[Web-SIG] Pre-PEP: Python Web Container Interface v1.0

Gregory (Grisha) Trubetskoy grisha at modpython.org
Tue Dec 9 12:29:58 EST 2003


I must say this is very well written, and seeing such level of
thoroughness on this list makes me very hopeful, because it produces a
substantive discussion. My hat's off to Phillip for making the effort to
write this.

Having said that, I'm -1 on this PEP. I think it does a very good job of
stating the problem (and this in itself is immensely valuable), but I do
not agree with the solution. I think it trades efficiency for simplicity,
and to paraphrase Franklin, if you give up one for the other you will get
neither :-)

The approach this spec takes is modeled after CGI, which was designed with
shell scripts in mind and condenses things down to the UNIX primitives of
stdin, stdout, stderr, environ (and cwd).

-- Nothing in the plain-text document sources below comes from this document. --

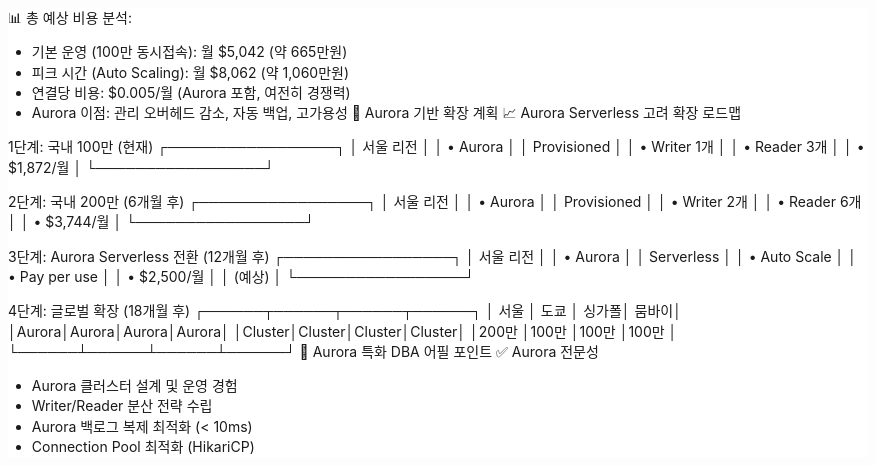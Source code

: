 📊 총 예상 비용 분석:
- 기본 운영 (100만 동시접속): 월 $5,042 (약 665만원)
- 피크 시간 (Auto Scaling): 월 $8,062 (약 1,060만원)  
- 연결당 비용: $0.005/월 (Aurora 포함, 여전히 경쟁력)
- Aurora 이점: 관리 오버헤드 감소, 자동 백업, 고가용성
🔄 Aurora 기반 확장 계획
📈 Aurora Serverless 고려 확장 로드맵

1단계: 국내 100만 (현재)
┌─────────────────┐
│   서울 리전     │
│   • Aurora      │
│     Provisioned │
│   • Writer 1개  │
│   • Reader 3개  │
│   • $1,872/월   │
└─────────────────┘

2단계: 국내 200만 (6개월 후)
┌─────────────────┐
│   서울 리전     │
│   • Aurora      │
│     Provisioned │
│   • Writer 2개  │
│   • Reader 6개  │
│   • $3,744/월   │
└─────────────────┘

3단계: Aurora Serverless 전환 (12개월 후)
┌─────────────────┐
│   서울 리전     │
│   • Aurora      │
│     Serverless  │
│   • Auto Scale  │
│   • Pay per use │
│   • $2,500/월   │
│     (예상)      │
└─────────────────┘

4단계: 글로벌 확장 (18개월 후)
┌──────┬──────┬──────┬──────┐
│ 서울 │ 도쿄 │ 싱가폴│ 뭄바이│
│Aurora│Aurora│Aurora│Aurora│
│Cluster│Cluster│Cluster│Cluster│
│200만 │100만 │100만 │100만 │
└──────┴──────┴──────┴──────┘
🎯 Aurora 특화 DBA 어필 포인트
✅ Aurora 전문성
- Aurora 클러스터 설계 및 운영 경험
- Writer/Reader 분산 전략 수립
- Aurora 백로그 복제 최적화 (< 10ms)
- Connection Pool 최적화 (HikariCP)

On the surface this appears fine, but consider setting an HTTP header.
Headers do not fit into the above-mentioned primitives, so CGI requires
the application to send them to stdout. Writing headers to stdout is much
more cumbersome than passing them in a mapping object of some sort. And
most web server's CGI implementations do not pass the header portion of
stdout straight to the client. They actually parse those headers,
optionally alter them and adjust their own behavior based on the header
information, then add the resulting data to the server header structure
(e.g. headers_out table in case of Apache). This is inefficient, and ugly.
And it is a direct consequence of the way CGI is specified.

It is understandable why CGI does it, given that CGI was meant for running
executables in a separate process on UNIX to serve a request. But there is
no reason why such limitations should be carried over to environments that
do not have the constraints of CGI. Especially considering that the whole
idea of running an executable to serve an HTTP request looks pretty weird
as a way to develop web applications these days.

Whatever spec we come up with, IMO should deal in terms of the HTTP
protocol request, headers, body, etc. Trying to narrow it down to input,
output and environment is fitting a square peg into a round hole.

Three other notes:

1. On the threading point - aside from thread-safety there is another big
issue, it's the shared memory space. Some frameworks assume that they are
running in one process and take it for granted that making something
global will make it available to all other requests, which obviously isn't
going to work on per-process servers.

2. If we're going to refer to a CGI specification, then we should rely on
the RFC draft at http://cgi-spec.golux.com/. The stuff at NCSA's hoohoo
page is more of a joke than a spec.

3. Mod_python *can* be threaded on apache 1.3, because 1.3 is threaded on
Windows. Considering that Apache, IIS and iPlanet (or whatever it's called
now) account for vast majority of the web servers out there, there are
likely more threaded servers than not threaded, so I wouldn't through out
thread-safety as a non-consideration.